All the R scripts for obtaining the experimental results of this paper are put in the folder Code, and the derived experimental results are placed in the folder experiment-results. Note that the scripts will automatically download the datasets from wsrf-test-data@GitHub to run the experiments.

Because the experiments carried out in the paper takes very long time to complete, we include as an example the smaller weather dataset from the R package rattle. The result of it is experi.log.weather. And the total time taken for the weather dataset without testing the scalability of wsrf (which is disabled by default) is less than 20 minutes on machines with Ubuntu 12.04.1 LTS, GCC version 4.8.1, 16 cores and 32.9GB RAM on Intel(R) Xeon(R) CPU E5620 @ 2.40GHz, which is the same environment as in the paper.

To run the experiments on a specific dataset, please change the working directory into Code and type the shell command below to start:

## Please change "weather" to the name of the dataset one wants to
## test.  Or one can use `make help` for available tests.  Please
## make sure all the required *R* packages are installed before
## execution.

make weather.log

Since the experiments involve distributed computing, corresponding modifications (giving the name list of cluster) to the scripts need to be made when running all the scripts presented. However, distributed computing is by default disabled in the scripts.
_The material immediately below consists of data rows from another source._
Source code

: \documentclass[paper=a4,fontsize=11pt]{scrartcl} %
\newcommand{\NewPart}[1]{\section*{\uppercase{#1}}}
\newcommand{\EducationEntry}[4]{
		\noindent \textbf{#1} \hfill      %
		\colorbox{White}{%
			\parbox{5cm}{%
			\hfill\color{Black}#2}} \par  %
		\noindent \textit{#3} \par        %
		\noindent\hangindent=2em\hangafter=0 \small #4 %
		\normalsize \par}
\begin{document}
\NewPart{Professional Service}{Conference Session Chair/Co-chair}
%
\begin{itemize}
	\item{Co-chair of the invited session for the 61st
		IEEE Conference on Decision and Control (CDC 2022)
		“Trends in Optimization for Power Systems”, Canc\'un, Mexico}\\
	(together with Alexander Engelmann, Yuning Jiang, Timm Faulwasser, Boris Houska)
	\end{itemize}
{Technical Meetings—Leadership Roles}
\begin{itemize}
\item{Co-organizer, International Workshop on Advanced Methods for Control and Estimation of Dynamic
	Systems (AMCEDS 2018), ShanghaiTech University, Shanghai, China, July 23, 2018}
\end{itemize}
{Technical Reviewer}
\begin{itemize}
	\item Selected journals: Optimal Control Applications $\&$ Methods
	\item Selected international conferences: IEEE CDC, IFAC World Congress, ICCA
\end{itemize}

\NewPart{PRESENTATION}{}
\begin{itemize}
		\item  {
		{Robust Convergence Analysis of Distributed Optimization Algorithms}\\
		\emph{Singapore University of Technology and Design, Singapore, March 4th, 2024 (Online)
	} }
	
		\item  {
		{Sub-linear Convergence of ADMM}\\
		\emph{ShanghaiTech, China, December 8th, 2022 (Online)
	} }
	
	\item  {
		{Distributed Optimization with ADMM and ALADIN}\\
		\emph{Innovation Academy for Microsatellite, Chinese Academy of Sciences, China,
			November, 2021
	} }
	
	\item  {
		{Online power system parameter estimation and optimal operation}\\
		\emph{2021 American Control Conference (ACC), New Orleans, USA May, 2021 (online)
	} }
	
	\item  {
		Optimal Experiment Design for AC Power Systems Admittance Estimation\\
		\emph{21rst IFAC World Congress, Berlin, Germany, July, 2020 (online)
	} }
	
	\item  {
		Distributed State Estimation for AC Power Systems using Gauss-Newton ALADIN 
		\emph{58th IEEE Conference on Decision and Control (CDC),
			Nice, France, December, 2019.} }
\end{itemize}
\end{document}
One wants to run experiments related to distributed computing should follow the instructions in the lines prefixed with __"#*#"__ in the scripts.

If the error or warning below occurs when running the script for the experiments, one should modify (decrease) the timing interval of Rprof in the file experi.R, because of the issue PR#16395 of R summaryRprof:

Error in memcounts[, 1L:2L] : incorrect number of dimensions

In max(summaryRprof(tf, memory = "both")$by.total[, "mem.total"]) : no non-missing arguments to max; returning -Inf

Note that the results of the time and memory taken for the experiments are not that possible replicated. However, it won't be that significant and the observations obtained in the paper still hold. The results of accuracy would be the same if the same environment and versions of the packages described in the paper are applied.
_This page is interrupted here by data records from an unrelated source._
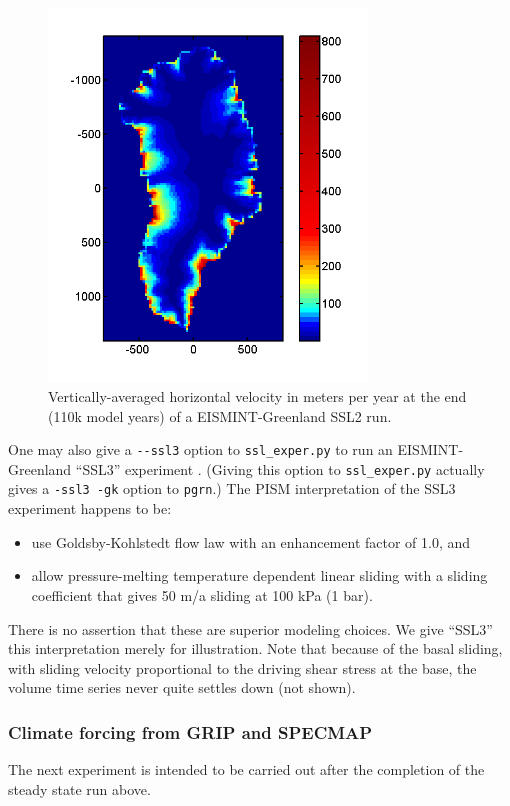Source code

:\documentclass[11pt,final]{amsart}
\begin{document}
\begin{figure}[ht]
\includegraphics[height=3.9in,keepaspectratio=true]{figs/greencbar_SSL2}
\caption{Vertically-averaged horizontal velocity in meters per year at the end (110k model years) of a EISMINT-Greenland SSL2 run.}
\label{fig:ssl2cbar}
\end{figure}

One may also give a \verb|--ssl3| option to \verb|ssl_exper.py| to run an EISMINT-Greenland ``SSL3'' experiment \cite{RitzEISMINT}.  (Giving this option to \verb|ssl_exper.py| actually gives a \verb|-ssl3 -gk| option to \verb|pgrn|.)  The PISM interpretation of the SSL3 experiment happens to be: \begin{itemize}
\item use Goldsby-Kohlstedt flow law \cite{GoldsbyKohlstedt} with an enhancement factor of 1.0, and
\item allow pressure-melting temperature dependent linear sliding with a sliding coefficient that gives 50 m/a sliding at 100 kPa (1 bar).
\end{itemize}
There is no assertion that these are superior modeling choices.  We give ``SSL3'' this interpretation merely for illustration.  Note that because of the basal sliding, with sliding velocity proportional to the driving shear stress at the base, the volume time series never quite settles down (not shown).

\subsubsection*{Climate forcing from GRIP and SPECMAP}  The next experiment is intended to be carried out after the completion of the steady state run above.
\end{document}
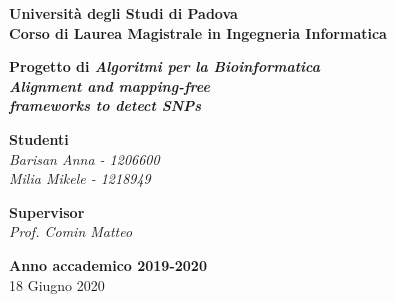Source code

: \documentclass[11pt]{article}
\theoremstyle{definition}
\begin{document}

\begin{titlepage}
   \begin{center}
       	\vspace*{1cm}

	   	\textbf{\Large Università degli Studi di Padova\\}
	   	\vspace{0.2cm}
		\textbf{\Large Corso di Laurea Magistrale in Ingegneria Informatica}

		\vspace{6cm}
		\textbf{\huge Progetto di \textit{Algoritmi per la Bioinformatica}\\}
		\vspace{0.5cm}
      	\textbf{\huge \textit{Alignment and mapping-free \\}}
      	\vspace{0.2cm}
		\textbf{\huge \textit{frameworks to detect SNPs}}     
		 	
       	\vspace{4.5cm}

		\begin{Large}
			\begin{flushright}
				\textbf{Studenti\\}
				\textit{Barisan Anna - 1206600\\ Milia Mikele - 1218949}
			\end{flushright}
		\end{Large}
		
       \begin{Large}
			\begin{flushleft}
				\textbf{Supervisor\\}
				\textit{Prof. Comin Matteo}
			\end{flushleft}
		\end{Large}

       \vfill
       \vspace{0.5cm}
            
       \textbf{Anno accademico 2019-2020}\\
       18 Giugno 2020
            
       \vspace{0.8cm}
    

\end{center}
\end{titlepage}
\end{document}
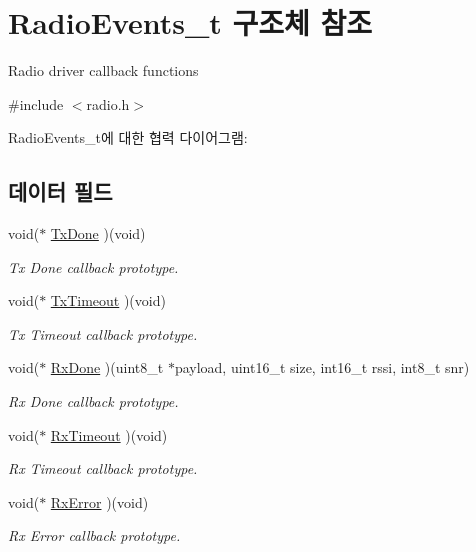 \hypertarget{struct_radio_events__t}{}\section{Radio\+Events\+\_\+t 구조체 참조}
\label{struct_radio_events__t}


Radio driver callback functions  




{\ttfamily \#include $<$radio.\+h$>$}



Radio\+Events\+\_\+t에 대한 협력 다이어그램\+:
\subsection*{데이터 필드}
\begin{DoxyCompactItemize}
\item 
void($\ast$ \mbox{\hyperlink{struct_radio_events__t_af3d5845be2b1d9298fec8aea76ac07aa}{Tx\+Done}} )(void)
\begin{DoxyCompactList}\small\item\em Tx Done callback prototype. \end{DoxyCompactList}\item 
void($\ast$ \mbox{\hyperlink{struct_radio_events__t_a869fb2c61e5aee8f8b104345d510e7f3}{Tx\+Timeout}} )(void)
\begin{DoxyCompactList}\small\item\em Tx Timeout callback prototype. \end{DoxyCompactList}\item 
void($\ast$ \mbox{\hyperlink{struct_radio_events__t_a7b337c532d25153f0197537cb81eed49}{Rx\+Done}} )(uint8\+\_\+t $\ast$payload, uint16\+\_\+t size, int16\+\_\+t rssi, int8\+\_\+t snr)
\begin{DoxyCompactList}\small\item\em Rx Done callback prototype. \end{DoxyCompactList}\item 
void($\ast$ \mbox{\hyperlink{struct_radio_events__t_a0baf0babc5416ab7f30e59e5afd3af7f}{Rx\+Timeout}} )(void)
\begin{DoxyCompactList}\small\item\em Rx Timeout callback prototype. \end{DoxyCompactList}\item 
void($\ast$ \mbox{\hyperlink{struct_radio_events__t_aa218d9f2e2bd1a4188b50b2cee24e8ad}{Rx\+Error}} )(void)
\begin{DoxyCompactList}\small\item\em Rx Error callback prototype. \end{DoxyCompactList}\item 

\end{DoxyCompactItemize}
Notes for the experimental results:

Manuscript

The R scripts for generating the tables and figures in the manuscript are in the folder Code/manuscript/tables and Code/manuscript/figures. section5.R in the folder Code/manuscript/ is the script in Section 5 of the manuscript.

To run the scripts, type the shell command below:

## Please change "table3-ntree.R" to the corresponding script.
## Please make sure all the required *R* packages are installed
## before execution.

Rscript table3-ntree.R

Then the figures or LaTeX code for the tables are output.